> **EXERCISE DESCRIPTION**
Each record below should be written out again exactly as given.

Stored records

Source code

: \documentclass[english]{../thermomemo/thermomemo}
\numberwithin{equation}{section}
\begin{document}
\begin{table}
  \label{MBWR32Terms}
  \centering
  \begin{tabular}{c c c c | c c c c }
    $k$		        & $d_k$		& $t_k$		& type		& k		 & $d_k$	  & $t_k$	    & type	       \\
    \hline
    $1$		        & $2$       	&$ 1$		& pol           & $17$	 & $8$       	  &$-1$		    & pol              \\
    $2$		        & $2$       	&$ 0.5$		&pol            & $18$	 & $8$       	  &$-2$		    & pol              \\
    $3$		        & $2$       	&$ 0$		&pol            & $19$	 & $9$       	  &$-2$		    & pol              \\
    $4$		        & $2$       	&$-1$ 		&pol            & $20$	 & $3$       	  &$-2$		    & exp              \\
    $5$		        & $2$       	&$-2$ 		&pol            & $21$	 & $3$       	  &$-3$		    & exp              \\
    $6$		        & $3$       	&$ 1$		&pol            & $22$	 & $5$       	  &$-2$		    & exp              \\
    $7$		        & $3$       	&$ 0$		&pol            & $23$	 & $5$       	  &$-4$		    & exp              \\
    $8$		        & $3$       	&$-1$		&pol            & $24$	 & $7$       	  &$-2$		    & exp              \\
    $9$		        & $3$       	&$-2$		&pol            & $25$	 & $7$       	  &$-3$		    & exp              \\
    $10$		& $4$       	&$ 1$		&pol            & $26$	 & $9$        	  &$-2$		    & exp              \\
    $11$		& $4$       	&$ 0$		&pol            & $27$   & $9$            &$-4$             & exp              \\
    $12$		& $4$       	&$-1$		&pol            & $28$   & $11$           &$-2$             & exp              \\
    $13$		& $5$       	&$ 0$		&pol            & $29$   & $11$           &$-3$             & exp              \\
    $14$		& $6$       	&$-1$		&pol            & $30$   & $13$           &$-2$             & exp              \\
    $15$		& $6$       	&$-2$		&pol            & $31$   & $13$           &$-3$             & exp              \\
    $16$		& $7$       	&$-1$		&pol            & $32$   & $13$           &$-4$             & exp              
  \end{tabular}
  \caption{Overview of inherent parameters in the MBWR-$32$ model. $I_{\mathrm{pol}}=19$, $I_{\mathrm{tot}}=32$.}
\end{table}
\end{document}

> **TASK RESPONSE**
Source code

: \documentclass[english]{../thermomemo/thermomemo}
\numberwithin{equation}{section}
\begin{document}
\begin{table}
  \label{MBWR32Terms}
  \centering
  \begin{tabular}{c c c c | c c c c }
    $k$		        & $d_k$		& $t_k$		& type		& k		 & $d_k$	  & $t_k$	    & type	       \\
    \hline
    $1$		        & $2$       	&$ 1$		& pol           & $17$	 & $8$       	  &$-1$		    & pol              \\
    $2$		        & $2$       	&$ 0.5$		&pol            & $18$	 & $8$       	  &$-2$		    & pol              \\
    $3$		        & $2$       	&$ 0$		&pol            & $19$	 & $9$       	  &$-2$		    & pol              \\
    $4$		        & $2$       	&$-1$ 		&pol            & $20$	 & $3$       	  &$-2$		    & exp              \\
    $5$		        & $2$       	&$-2$ 		&pol            & $21$	 & $3$       	  &$-3$		    & exp              \\
    $6$		        & $3$       	&$ 1$		&pol            & $22$	 & $5$       	  &$-2$		    & exp              \\
    $7$		        & $3$       	&$ 0$		&pol            & $23$	 & $5$       	  &$-4$		    & exp              \\
    $8$		        & $3$       	&$-1$		&pol            & $24$	 & $7$       	  &$-2$		    & exp              \\
    $9$		        & $3$       	&$-2$		&pol            & $25$	 & $7$       	  &$-3$		    & exp              \\
    $10$		& $4$       	&$ 1$		&pol            & $26$	 & $9$        	  &$-2$		    & exp              \\
    $11$		& $4$       	&$ 0$		&pol            & $27$   & $9$            &$-4$             & exp              \\
    $12$		& $4$       	&$-1$		&pol            & $28$   & $11$           &$-2$             & exp              \\
    $13$		& $5$       	&$ 0$		&pol            & $29$   & $11$           &$-3$             & exp              \\
    $14$		& $6$       	&$-1$		&pol            & $30$   & $13$           &$-2$             & exp              \\
    $15$		& $6$       	&$-2$		&pol            & $31$   & $13$           &$-3$             & exp              \\
    $16$		& $7$       	&$-1$		&pol            & $32$   & $13$           &$-4$             & exp              
  \end{tabular}
  \caption{Overview of inherent parameters in the MBWR-$32$ model. $I_{\mathrm{pol}}=19$, $I_{\mathrm{tot}}=32$.}
\end{table}
\end{document}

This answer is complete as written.